● Records supplied:

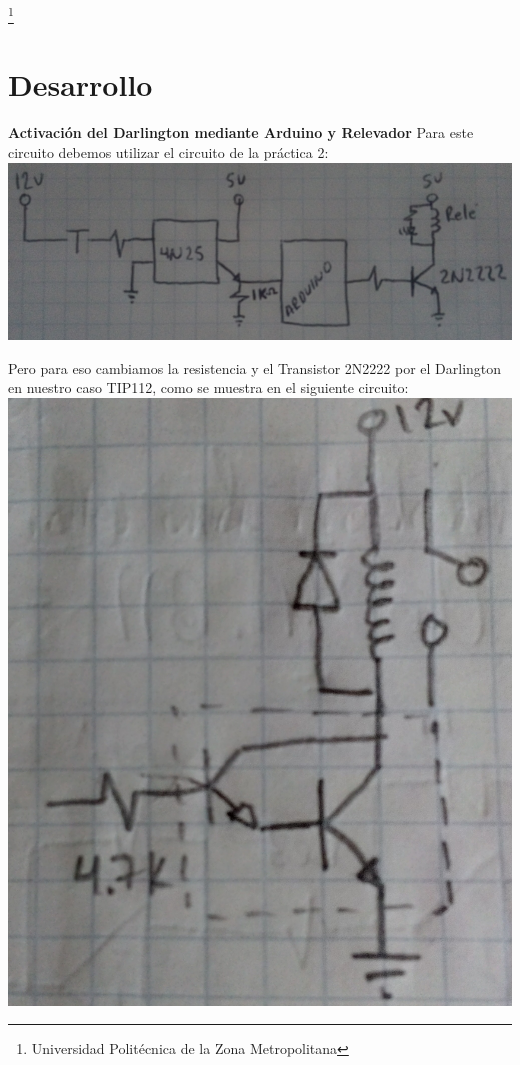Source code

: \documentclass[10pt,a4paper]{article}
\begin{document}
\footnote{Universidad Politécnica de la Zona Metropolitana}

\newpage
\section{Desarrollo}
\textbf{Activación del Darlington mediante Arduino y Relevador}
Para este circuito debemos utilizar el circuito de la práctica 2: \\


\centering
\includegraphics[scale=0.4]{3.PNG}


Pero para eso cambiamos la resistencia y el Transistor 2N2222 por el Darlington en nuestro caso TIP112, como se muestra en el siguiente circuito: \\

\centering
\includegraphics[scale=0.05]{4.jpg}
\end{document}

---

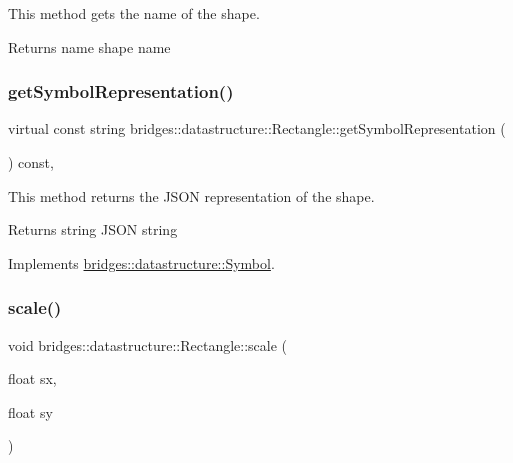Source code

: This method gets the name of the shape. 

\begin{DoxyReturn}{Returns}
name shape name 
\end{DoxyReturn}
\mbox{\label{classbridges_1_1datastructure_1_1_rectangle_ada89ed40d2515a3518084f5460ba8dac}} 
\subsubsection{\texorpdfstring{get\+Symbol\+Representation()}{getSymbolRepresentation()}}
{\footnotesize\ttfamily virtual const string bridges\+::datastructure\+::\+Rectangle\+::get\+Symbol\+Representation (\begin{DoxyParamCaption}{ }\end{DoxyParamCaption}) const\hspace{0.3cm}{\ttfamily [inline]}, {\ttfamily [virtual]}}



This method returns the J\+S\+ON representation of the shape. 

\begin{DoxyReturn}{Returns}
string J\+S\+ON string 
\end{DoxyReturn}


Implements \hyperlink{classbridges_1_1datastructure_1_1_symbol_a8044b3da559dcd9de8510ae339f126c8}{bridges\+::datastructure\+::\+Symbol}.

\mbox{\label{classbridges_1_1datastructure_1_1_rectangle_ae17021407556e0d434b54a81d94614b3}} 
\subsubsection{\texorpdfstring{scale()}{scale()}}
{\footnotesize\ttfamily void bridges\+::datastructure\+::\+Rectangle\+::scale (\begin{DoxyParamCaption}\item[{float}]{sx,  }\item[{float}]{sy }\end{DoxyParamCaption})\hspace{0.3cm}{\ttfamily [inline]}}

● Problem details: After reading the entries above, state the number of lines that contain the word "shape", adding nothing else.

● Solution to the exercise: 3